Task objective:
Go through the data and copy every line in which "noindent" appears.

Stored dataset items
================================

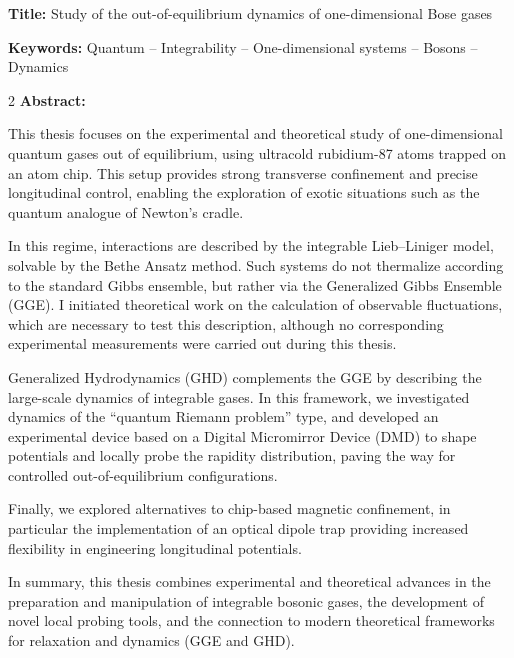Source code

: \documentclass[french,12pt,a4paper]{book}
\begin{document}
\begin{mdframed}[linecolor=Prune,linewidth=1]

\textbf{Title:} Study of the out-of-equilibrium dynamics of one-dimensional Bose gases

\noindent \textbf{Keywords:} Quantum – Integrability – One-dimensional systems – Bosons – Dynamics

\begin{multicols}{2}
\noindent \textbf{Abstract:}  {\fontsize{11pt}{6pt}\selectfont 
This thesis focuses on the experimental and theoretical study of one-dimensional quantum gases out of equilibrium, using ultracold rubidium-87 atoms trapped on an atom chip. This setup provides strong transverse confinement and precise longitudinal control, enabling the exploration of exotic situations such as the quantum analogue of Newton’s cradle.

\medskip

In this regime, interactions are described by the integrable Lieb–Liniger model, solvable by the Bethe Ansatz method. Such systems do not thermalize according to the standard Gibbs ensemble, but rather via the Generalized Gibbs Ensemble (GGE). I initiated theoretical work on the calculation of observable fluctuations, which are necessary to test this description, although no corresponding experimental measurements were carried out during this thesis.

\medskip

Generalized Hydrodynamics (GHD) complements the GGE by describing the large-scale dynamics of integrable gases. In this framework, we investigated dynamics of the “quantum Riemann problem” type, and developed an experimental device based on a Digital Micromirror Device (DMD) to shape potentials and locally probe the rapidity distribution, paving the way for controlled out-of-equilibrium configurations.

\medskip

Finally, we explored alternatives to chip-based magnetic confinement, in particular the implementation of an optical dipole trap providing increased flexibility in engineering longitudinal potentials.

\medskip

In summary, this thesis combines experimental and theoretical advances in the preparation and manipulation of integrable bosonic gases, the development of novel local probing tools, and the connection to modern theoretical frameworks for relaxation and dynamics (GGE and GHD).

}
\end{multicols}
\end{mdframed}
\end{document}
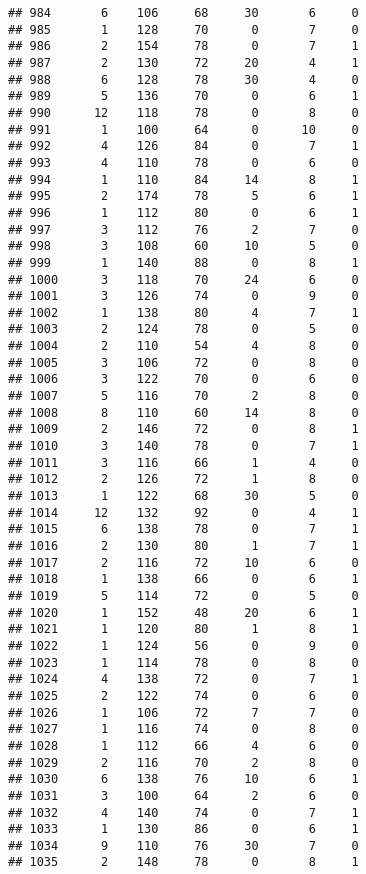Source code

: \documentclass[
]{article}
\begin{document}
\begin{verbatim}
## 984       6    106     68     30       6     0
## 985       1    128     70      0       7     0
## 986       2    154     78      0       7     1
## 987       2    130     72     20       4     1
## 988       6    128     78     30       4     0
## 989       5    136     70      0       6     1
## 990      12    118     78      0       8     0
## 991       1    100     64      0      10     0
## 992       4    126     84      0       7     1
## 993       4    110     78      0       6     0
## 994       1    110     84     14       8     1
## 995       2    174     78      5       6     1
## 996       1    112     80      0       6     1
## 997       3    112     76      2       7     0
## 998       3    108     60     10       5     0
## 999       1    140     88      0       8     1
## 1000      3    118     70     24       6     0
## 1001      3    126     74      0       9     0
## 1002      1    138     80      4       7     1
## 1003      2    124     78      0       5     0
## 1004      2    110     54      4       8     0
## 1005      3    106     72      0       8     0
## 1006      3    122     70      0       6     0
## 1007      5    116     70      2       8     0
## 1008      8    110     60     14       8     0
## 1009      2    146     72      0       8     1
## 1010      3    140     78      0       7     1
## 1011      3    116     66      1       4     0
## 1012      2    126     72      1       8     0
## 1013      1    122     68     30       5     0
## 1014     12    132     92      0       4     1
## 1015      6    138     78      0       7     1
## 1016      2    130     80      1       7     1
## 1017      2    116     72     10       6     0
## 1018      1    138     66      0       6     1
## 1019      5    114     72      0       5     0
## 1020      1    152     48     20       6     1
## 1021      1    120     80      1       8     1
## 1022      1    124     56      0       9     0
## 1023      1    114     78      0       8     0
## 1024      4    138     72      0       7     1
## 1025      2    122     74      0       6     0
## 1026      1    106     72      7       7     0
## 1027      1    116     74      0       8     0
## 1028      1    112     66      4       6     0
## 1029      2    116     70      2       8     0
## 1030      6    138     76     10       6     1
## 1031      3    100     64      2       6     0
## 1032      4    140     74      0       7     1
## 1033      1    130     86      0       6     1
## 1034      9    110     76     30       7     0
## 1035      2    148     78      0       8     1

\end{verbatim}
\end{document}
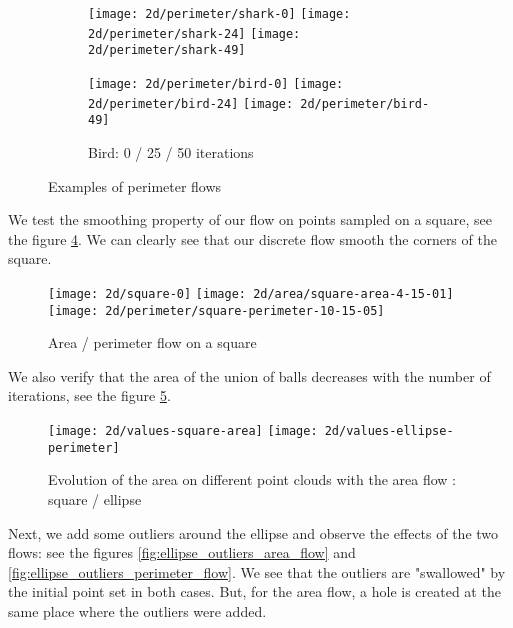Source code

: \begin{figure}[h]
    \centering

    \begin{subfigure}[b]{\textwidth}
        \texttt{[image: 2d/perimeter/shark-0]}
        \texttt{[image: 2d/perimeter/shark-24]}
        \texttt{[image: 2d/perimeter/shark-49]}
        \label{fig:shark_perimeter_flow}
    \end{subfigure}

    \begin{subfigure}[b]{\textwidth}
        \texttt{[image: 2d/perimeter/bird-0]}
        \texttt{[image: 2d/perimeter/bird-24]}
        \texttt{[image: 2d/perimeter/bird-49]}
        \caption{Bird: 0 / 25 / 50 iterations}
        \label{fig:bird_perimeter_flow}
    \end{subfigure}

    \caption{Examples of perimeter flows}
\end{figure}

We test the smoothing property of our flow on points sampled on a square, see
the figure \ref{fig:area_perimeter_flow_square}. We can clearly see that our
discrete flow smooth the corners of the square.

\begin{figure}[h]
    \centering
    \texttt{[image: 2d/square-0]}
    \texttt{[image: 2d/area/square-area-4-15-01]}
    \texttt{[image: 2d/perimeter/square-perimeter-10-15-05]}
    \caption{Area / perimeter flow on a square}
    \label{fig:area_perimeter_flow_square}
\end{figure}

We also verify that the area of the union of balls decreases with the number of
iterations, see the figure \ref{fig:area_time_decrease}.

\begin{figure}[h]
    \centering
    \texttt{[image: 2d/values-square-area]}
    \texttt{[image: 2d/values-ellipse-perimeter]}
    \caption{Evolution of the area on different point clouds with the area
        flow : square / ellipse}
    \label{fig:area_time_decrease}
\end{figure}

Next, we add some outliers around the ellipse and observe the effects of the two
flows: see the figures \ref{fig:ellipse_outliers_area_flow} and
\ref{fig:ellipse_outliers_perimeter_flow}. We see that the outliers are
"swallowed" by the initial point set in both cases. But, for the area flow, a
hole is created at the same place where the outliers were added.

================================

Final answer:
\noindent \textbf{Keywords:} Quantum – Integrability – One-dimensional systems – Bosons – Dynamics
\noindent \textbf{Abstract:}  {\fontsize{11pt}{6pt}\selectfont 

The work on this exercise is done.